The possibility of control according to algorithm (2) can be interpreted as follows. Suppose there is some object with random disturbances. The equations of the object are unknown, as are the statistical characteristics of the disturbances. It is necessary to control the object so that the criterion \(J\) attains an extremum. At the same time, the analytic form of the dependence \(Q(Y,X,\alpha)\) on \(Y, X, \alpha\) and on the random disturbance is unknown, and there is only the possibility of measuring the criterion at each moment of time. Then one can construct a system which, as time increases, \(n\to\infty\), tends to the optimal one. Such a system is naturally called asymptotically optimal. This result can be interpreted as the training of a system for optimal control.
Indeed, initially nothing is known about the system,* and we cannot achieve optimal control. However, with the passage of time the system approaches the optimal one and becomes optimal as \(n\to\infty\).
The learning process is formalized by means of the nonhomogeneous Markov chain (2).

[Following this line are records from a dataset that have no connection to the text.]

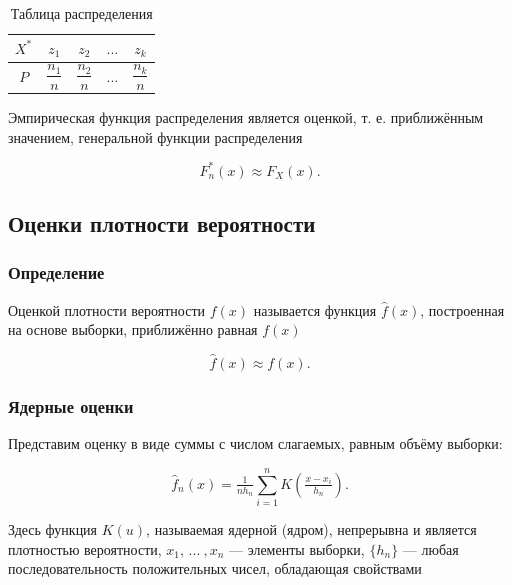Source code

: \documentclass[a4paper,14pt]{article}
\begin{document}
	\begin{table}[h!]
		\begin{center}
			\begin{tabular}{|c|c|c|c|c|}
				\hline
				$X^*$ & $z_1$ & $z_2$ & $...$ & $z_k$ \\
				\hline
				$P$ & $\dfrac{n_1}{n}$ & $\dfrac{n_2}{n}$ & $...$ & $\dfrac{n_k}{n}$ \\
				\hline
			\end{tabular}
		\end{center}
		\caption{Таблица распределения}
	\end{table}
	
	Эмпирическая функция распределения является оценкой, т. е. приближённым значением, генеральной функции распределения
	
	\begin{equation}
		F_n^*(x) \approx F_X(x).
	\end{equation}
	
	\subsection{Оценки плотности вероятности}
	
	\subsubsection{Определение}
	
	Оценкой плотности вероятности $f(x)$ называется функция $\widehat{f}(x)$, построенная на основе выборки, приближённо равная $f(x)$
	
	\begin{equation}
		\widehat{f}(x) \approx f(x).
	\end{equation}
	
	\subsubsection{Ядерные оценки}
	
	Представим оценку в виде суммы с числом слагаемых, равным объёму выборки:
	
	\begin{equation}
		\widehat{f}_n(x) = \tfrac{1}{nh_n}\sum\limits_{i=1}^n K\left( \tfrac{x - x_i}{h_n} \right).
	\end{equation}
	
	Здесь функция $K(u)$, называемая ядерной (ядром), непрерывна и является плотностью вероятности, $x_1, \, ... \: , x_n$ --- элементы выборки, $\{h_n\}$ --- любая последовательность положительных чисел, обладающая свойствами
	
\end{document}
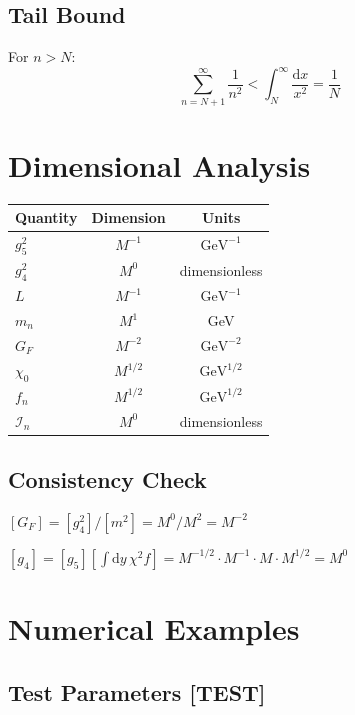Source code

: \documentclass[11pt,a4paper]{article}
\newcommand{\dd}{\mathrm{d}}
\begin{document}
\subsection{Tail Bound}

For $n > N$:
\begin{equation}
\sum_{n=N+1}^{\infty} \frac{1}{n^2} < \int_N^{\infty} \frac{\dd x}{x^2} = \frac{1}{N}
\label{eq:tail-bound}
\end{equation}

\section{Dimensional Analysis}
\label{app:dimensions}

\begin{center}
\begin{tabular}{lcc}
\toprule
Quantity & Dimension & Units \\
\midrule
$g_5^2$ & $M^{-1}$ & $\text{GeV}^{-1}$ \\
$g_4^2$ & $M^0$ & dimensionless \\
$L$ & $M^{-1}$ & $\text{GeV}^{-1}$ \\
$m_n$ & $M^1$ & GeV \\
$G_F$ & $M^{-2}$ & $\text{GeV}^{-2}$ \\
$\chi_0$ & $M^{1/2}$ & $\text{GeV}^{1/2}$ \\
$f_n$ & $M^{1/2}$ & $\text{GeV}^{1/2}$ \\
$\mathcal{I}_n$ & $M^0$ & dimensionless \\
\bottomrule
\end{tabular}
\end{center}

\subsection{Consistency Check}

$[G_F] = [g_4^2]/[m^2] = M^0/M^2 = M^{-2}$ \checkmark

$[g_4] = [g_5][\int \dd y\, \chi^2 f] = M^{-1/2} \cdot M^{-1} \cdot M \cdot M^{1/2} = M^0$ \checkmark

\section{Numerical Examples}
\label{app:numerics}

\subsection{Test Parameters [TEST]}
\end{document}

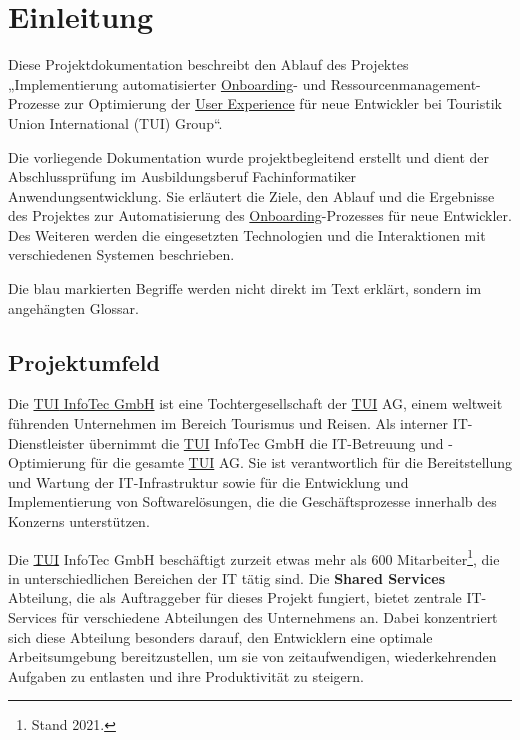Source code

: \section{Einleitung}
\label{sec:Einleitung}

Diese Projektdokumentation beschreibt den Ablauf des Projektes „Implementierung automatisierter \hyperlink{Onboarding}{\textcolor{AOBlau}{Onboarding}}- und Ressourcenmanagement-Prozesse zur Optimierung der \hyperlink{UserExperience}{\textcolor{AOBlau}{User Experience}} für neue Entwickler bei Touristik Union International (TUI) Group“. 

Die vorliegende Dokumentation wurde projektbegleitend erstellt und dient der Abschlussprüfung im Ausbildungsberuf Fachinformatiker Anwendungsentwicklung. Sie erläutert die Ziele, den Ablauf und die Ergebnisse des Projektes zur Automatisierung des \hyperlink{Onboarding}{\textcolor{AOBlau}{Onboarding}}-Prozesses für neue Entwickler. Des Weiteren werden die eingesetzten Technologien und die Interaktionen mit verschiedenen Systemen beschrieben. 

Die \textcolor{AOBlau}{blau} markierten Begriffe werden nicht direkt im Text erklärt, sondern im angehängten Glossar.

\subsection{Projektumfeld} 
\label{sec:Projektumfeld}

Die \hyperlink{TUI}{\textcolor{AOBlau}{TUI} InfoTec GmbH} ist eine Tochtergesellschaft der \hyperlink{TUI}{\textcolor{AOBlau}{TUI}} AG, einem weltweit führenden Unternehmen im Bereich Tourismus und Reisen. Als interner IT-Dienstleister übernimmt die \hyperlink{TUI}{\textcolor{AOBlau}{TUI}} InfoTec GmbH die IT-Betreuung und -Optimierung für die gesamte \hyperlink{TUI}{\textcolor{AOBlau}{TUI}} AG. Sie ist verantwortlich für die Bereitstellung und Wartung der IT-Infrastruktur sowie für die Entwicklung und Implementierung von Softwarelösungen, die die Geschäftsprozesse innerhalb des Konzerns unterstützen.

Die \hyperlink{TUI}{\textcolor{AOBlau}{TUI}} InfoTec GmbH beschäftigt zurzeit etwas mehr als 600 Mitarbeiter\footnote{Stand 2021.}, die in unterschiedlichen Bereichen der IT tätig sind. Die \textbf{Shared Services} Abteilung, die als Auftraggeber für dieses Projekt fungiert, bietet zentrale IT-Services für verschiedene Abteilungen des Unternehmens an. Dabei konzentriert sich diese Abteilung besonders darauf, den Entwicklern eine optimale Arbeitsumgebung bereitzustellen, um sie von zeitaufwendigen, wiederkehrenden Aufgaben zu entlasten und ihre Produktivität zu steigern.

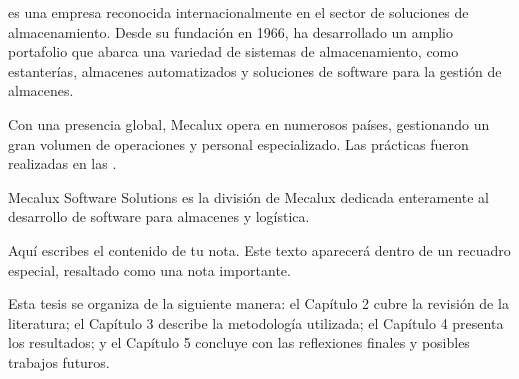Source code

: 

\href{https://www.mecalux.es/}{} es una empresa reconocida internacionalmente en el sector de soluciones de almacenamiento. Desde su fundación en 1966, ha desarrollado un amplio portafolio que abarca una variedad de sistemas de almacenamiento, como estanterías, almacenes automatizados y soluciones de software para la gestión de almacenes. 

Con una presencia global, Mecalux opera en numerosos países, gestionando un gran volumen de operaciones y personal especializado. Las prácticas fueron realizadas en las \href{https://maps.app.goo.gl/bJKvSNHAo5t1j4BZ6}{}.

Mecalux Software Solutions es la división de Mecalux dedicada enteramente al desarrollo de software para almacenes y logística.

\begin{notebox}
    Aquí escribes el contenido de tu nota. Este texto aparecerá dentro de un recuadro especial, resaltado como una nota importante.
  \end{notebox}

Esta tesis se organiza de la siguiente manera: el Capítulo 2 cubre la revisión de la literatura; el Capítulo 3 describe la metodología utilizada; el Capítulo 4 presenta los resultados; y el Capítulo 5 concluye con las reflexiones finales y posibles trabajos futuros.
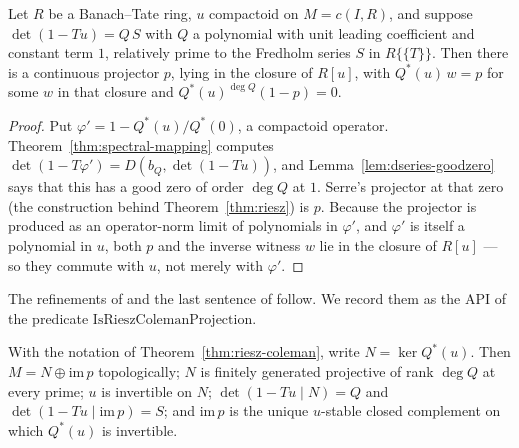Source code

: \begin{theorem}
  \label{thm:riesz-coleman}
  \leanok
  Let $R$ be a Banach--Tate ring, $u$ compactoid on $M = c(I,R)$, and suppose
  $\det(1-Tu) = Q\,S$ with $Q$ a polynomial with unit leading coefficient and constant term $1$,
  relatively prime to the Fredholm series $S$ in $R\{\{T\}\}$.  Then there is a continuous
  projector $p$, lying in the closure of $R[u]$, with $Q^{*}(u)\,w = p$ for some $w$ in that
  closure and $Q^{*}(u)^{\deg Q}(1-p) = 0$.
\end{theorem}

\begin{proof}
  \leanok
  Put $\varphi' = 1 - Q^{*}(u)/Q^{*}(0)$, a compactoid operator.  Theorem~\ref{thm:spectral-mapping}
  computes $\det(1 - T\varphi') = D(b_Q, \det(1-Tu))$, and Lemma~\ref{lem:dseries-goodzero}
  says that this has a good zero of order $\deg Q$ at $1$.  Serre's projector at that zero
  (the construction behind Theorem~\ref{thm:riesz}) is $p$.  Because the projector is produced
  as an operator-norm limit of polynomials in $\varphi'$, and $\varphi'$ is itself a polynomial
  in $u$, both $p$ and the inverse witness $w$ lie in the closure of $R[u]$ --- so they commute
  with $u$, not merely with $\varphi'$.
\end{proof}

The refinements of \cite[Proposition 3.2 and Theorem 3.3]{Buzzard} and the last sentence of
\cite[Theorem 2.2.2]{JN} follow.  We record them as the API of the predicate
$\mathrm{IsRieszColemanProjection}$.

\begin{theorem}
  \label{thm:riesz-coleman-full}
  \leanok
  With the notation of Theorem~\ref{thm:riesz-coleman}, write $N = \ker Q^{*}(u)$.  Then
  $M = N \oplus \mathrm{im}\,p$ topologically; $N$ is finitely generated projective of rank
  $\deg Q$ at every prime; $u$ is invertible on $N$; $\det(1-Tu \mid N) = Q$ and
  $\det(1-Tu\mid \mathrm{im}\,p) = S$; and $\mathrm{im}\,p$ is the unique $u$-stable closed
  complement on which $Q^{*}(u)$ is invertible.
\end{theorem}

Institute of Automation and Telemechanics
(Technical Cybernetics)
Received
18 VI 1965
CITED LITERATURE
¹ J. Kiefer, J. Wolfowitz, Ann. Math. Stat., 23, No. 3, 462 (1952). ² H. Robbins, S. Monro, Ann. Math. Stat., 22, No. 3, 400 (1951). ³ E. T. Gladyshev, Theory of Probability and Its Applications, 10, No. 2 (1965).
* The convergence of \(x_n\) according to (2) to the value \(x_0\) at which the extremum of \(J\) occurs is achieved under very broad conditions \((2,3)\). Therefore one may consider that controllability is present when almost nothing is known about the equation of the object and the acting random disturbances.